The story takes some odd twists and turns in Soylent Green. I was occasionally puzzled by what someone would do in the film. Particularly confusing was the sex scene that just seemed to happen with no preamble or explanation. Charlton Heston was an odd choice as the protagonist in this film, too. I thought he was somewhat unlikable and I didn?t like some of his mannerisms. It didn?t click for me why such nice people were drawn to him, because he was so unpleasant. On the flip side I loved Edward G. Robinson so much, and I wish there was more of him in the film. He was the heart that the story needed. Overall, I thought Soylent Green was a good movie that made its point, but it?s not exactly the type of film I enjoy watching.
Even though I went into the movie knowing many of the things that were about to unfold, the characters and the great dialogue made for quite the different dystopian experience, as even decades later not a lof of films seem to balance its themes so blissfully.
However this message, while still a backbone of the entire story, is slowly absorbed into the audience by SHOWING what's going on.
And I don't mean 'poverty is an issue' but 'poverty is a way of life, corruption, theift, overpopulation is the norm'.
The fact that these dystopian issues are so permanent and socially tolerated is what shocked me the most.
While some of these predictions sound silly, that's only in magnitude. I am seeing these issues in my own life and I also relate to that message of 'this is the norm NOW.'
I would recommend this film as a film but also as a study of modern politics; again, some things sound silly but most of what is showed feels plausible 50 years from now.
It's a pretty different film. Sat in 2022 but not overdone when it comes to futuristic prophecies. It looks old today, and I'm guessing it never tried to be very 2022-ish. The result is quite timeless and it works fine even today. The classic face of Charlton Heston is doing a solid figure here. Not easy to like, but he grinds on you - he is the hero here after all. The fact that the film takes steps away from the horror genre (as it actually is labled by) and rather focusing on the wide open mystery of the murder is the film's weakest and most solid part at the same time. It's not especially interesting or entertaining. Not scary either. Still, it's a smart grinder with a thought trough - though easy to spot twist, with the food production of the green stuff everyone is eating. Regular food seem hard to find these days.
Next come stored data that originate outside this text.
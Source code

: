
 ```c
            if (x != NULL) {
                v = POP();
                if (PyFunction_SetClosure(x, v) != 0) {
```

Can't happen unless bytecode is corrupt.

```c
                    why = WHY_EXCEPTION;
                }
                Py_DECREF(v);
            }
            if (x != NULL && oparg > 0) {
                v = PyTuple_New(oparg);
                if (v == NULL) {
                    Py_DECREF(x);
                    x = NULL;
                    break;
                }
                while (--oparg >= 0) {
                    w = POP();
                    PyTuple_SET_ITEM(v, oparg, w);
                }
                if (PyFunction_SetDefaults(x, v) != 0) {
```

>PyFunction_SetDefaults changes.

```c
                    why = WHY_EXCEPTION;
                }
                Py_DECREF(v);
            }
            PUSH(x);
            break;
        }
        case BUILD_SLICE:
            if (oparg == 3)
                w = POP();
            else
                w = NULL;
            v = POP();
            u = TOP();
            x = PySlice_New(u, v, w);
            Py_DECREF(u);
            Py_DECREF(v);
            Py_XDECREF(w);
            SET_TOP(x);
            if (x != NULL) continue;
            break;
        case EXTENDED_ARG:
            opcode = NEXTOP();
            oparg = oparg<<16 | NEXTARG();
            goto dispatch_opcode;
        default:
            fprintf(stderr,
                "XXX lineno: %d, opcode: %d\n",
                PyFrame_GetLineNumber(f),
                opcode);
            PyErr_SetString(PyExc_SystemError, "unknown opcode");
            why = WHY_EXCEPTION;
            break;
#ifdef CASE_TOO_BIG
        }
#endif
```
The suicide scene with cancer victim Edward G. Robinson is really strong as few knew he was actually dying of cancer during filming. He died few days after the film was wrapped, but first he did a very, very strong death scene that actually made the lead of the film cry real tears. That's some trivia!
Thought-provoking film with a message but not the most entertaining piece.
5.5 out of 10 people mower trucks.
Saw this on 15/10/16
Richard Fleischer's Soylent green is a sensible sci-fi film considering the time of its release. Edward G Robinson and Charles Heston do justice to their roles. The film manages to hold some twists in its bargain and still seem thought provoking.
Original, clever, ahead-of-its-time thriller. Great plot, well directed. Charlton Heston rises above his usual wooden acting to put in a good performance. Best performance on show, however, is from Edward G Robinson, as Sol.
It is amazing the environmental picture this movie paints, as it was made in 1973, before anyone worried about global warming etc. It is starting to look fairly accurate, unfortunately.